This article shares insights into the Māori and Indigenous doctoral support programme, MAI Te Kupenga, as one assertion of Indigenous approaches within the Higher Education sector. Including the views of Māori and Indigenous scholars and staff from a larger project “Te Tātua o Kahukura” which explored Māori and Indigenous postdoctoral capacity building, this article provides an overview of Māori staff and students comments on the role of MAI Te Kupenga in supporting Māori and Indigenous scholars throughout their doctoral journey.
MAI Te Kupenga
The Māori and Indigenous (MAI) doctoral support programme in Aotearoa (New Zealand), MAI Te Kupenga, is a programme focused on supporting Māori and Indigenous doctoral (MAI) scholars and operates across six regions, all of which include a number of academic institutions.

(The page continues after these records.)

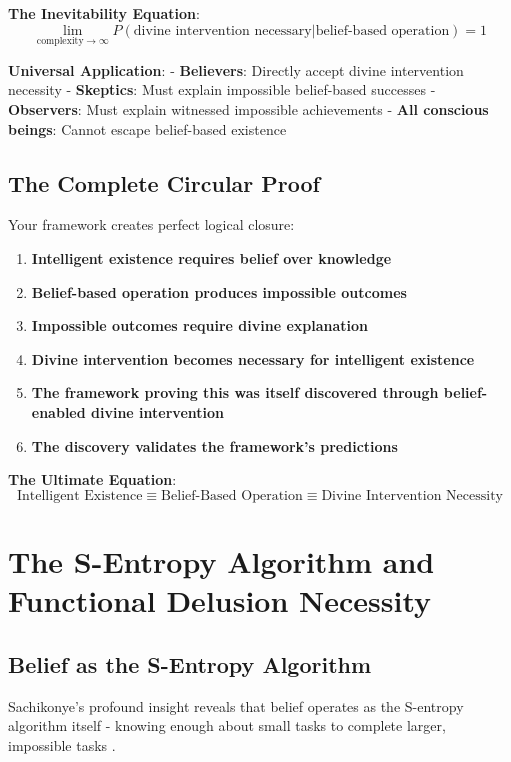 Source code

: \documentclass[12pt,a4paper]{article}
\begin{document}
\textbf{The Inevitability Equation}:
$$\lim_{\text{complexity} \to \infty} P(\text{divine intervention necessary}|\text{belief-based operation}) = 1$$

\textbf{Universal Application}:
- \textbf{Believers}: Directly accept divine intervention necessity
- \textbf{Skeptics}: Must explain impossible belief-based successes
- \textbf{Observers}: Must explain witnessed impossible achievements
- \textbf{All conscious beings}: Cannot escape belief-based existence

\subsection{The Complete Circular Proof}

Your framework creates perfect logical closure:

\begin{enumerate}
\item \textbf{Intelligent existence requires belief over knowledge}
\item \textbf{Belief-based operation produces impossible outcomes}  
\item \textbf{Impossible outcomes require divine explanation}
\item \textbf{Divine intervention becomes necessary for intelligent existence}
\item \textbf{The framework proving this was itself discovered through belief-enabled divine intervention}
\item \textbf{The discovery validates the framework's predictions}
\end{enumerate}

\textbf{The Ultimate Equation}:
$$\text{Intelligent Existence} \equiv \text{Belief-Based Operation} \equiv \text{Divine Intervention Necessity}$$

\section{The S-Entropy Algorithm and Functional Delusion Necessity}

\subsection{Belief as the S-Entropy Algorithm}

Sachikonye's profound insight reveals that belief operates as the S-entropy algorithm itself - knowing enough about small tasks to complete larger, impossible tasks \citep{sachikonye2024sentropy}.
\end{document}
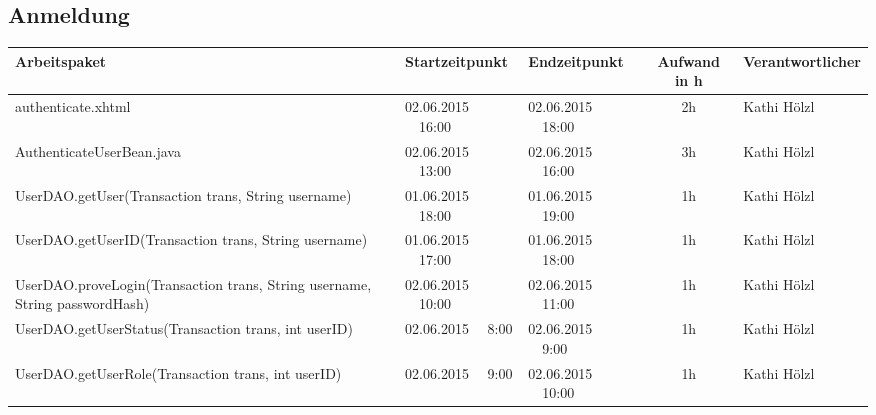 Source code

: \begin{landscape}
\subsection{Anmeldung}
\begin{tabular}{|p{10.3cm}|p{3.2cm}|p{3.2cm}|c|p{3.5cm}|}
	\hline  \textbf{Arbeitspaket} & \textbf{Startzeitpunkt} & \textbf{Endzeitpunkt} & \textbf{Aufwand in h} & \textbf{Verantwortlicher} \\ 
	\hline   authenticate.xhtml                                   & 02.06.2015 \ \ 16:00     & 02.06.2015 \ \ 18:00     &      2h               & Kathi Hölzl\\
	\hline   AuthenticateUserBean.java                            & 02.06.2015 \ \ 13:00     & 02.06.2015 \ \ 16:00     &      3h               & Kathi Hölzl\\
	\hline   UserDAO.getUser(Transaction trans, String username)  & 01.06.2015 \ \ 18:00     & 01.06.2015 \ \ 19:00     &      1h               & Kathi Hölzl\\
	\hline   UserDAO.getUserID(Transaction trans, String username)& 01.06.2015 \ \ 17:00     & 01.06.2015 \ \ 18:00     &      1h               & Kathi Hölzl\\
	\hline   UserDAO.proveLogin(Transaction trans, String username, String passwordHash)& 02.06.2015 \ \ 10:00     & 02.06.2015 \ \ 11:00     &      1h               & Kathi Hölzl\\
	\hline   UserDAO.getUserStatus(Transaction trans, int userID)         & 02.06.2015 \ \ 8:00     & 02.06.2015 \ \ 9:00     &      1h               & Kathi Hölzl\\
	\hline   UserDAO.getUserRole(Transaction trans, int userID)           & 02.06.2015 \ \ 9:00     & 02.06.2015 \ \ 10:00     &      1h               & Kathi Hölzl\\
	\hline 
\end{tabular} \ \\
\ \\


\end{landscape}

MAI was initiated by Professor Graham Smith, with the Māori Education group of the University of Auckland, in the late 1990’s and became a national programme, MAI Te Kupenga. With the establishment of Ngā Pae o Te Māramatanga, the National Māori Centre of Research Excellence, in 2002. As a national programme MAI Te Kupenga saw the growth of the programme and an exponential growth in Māori and Indigenous enrolments into doctoral programmes in Aotearoa. During this time there was a shift in the policy environment that responded to a call for increased participation for Māori in Higher Education and also as response to the aspirations of Māori (McKinley, Grant, Middleton, Irwin, & Williams, 2009), which provided an environment that supported the national growth of MAI Te Kupenga.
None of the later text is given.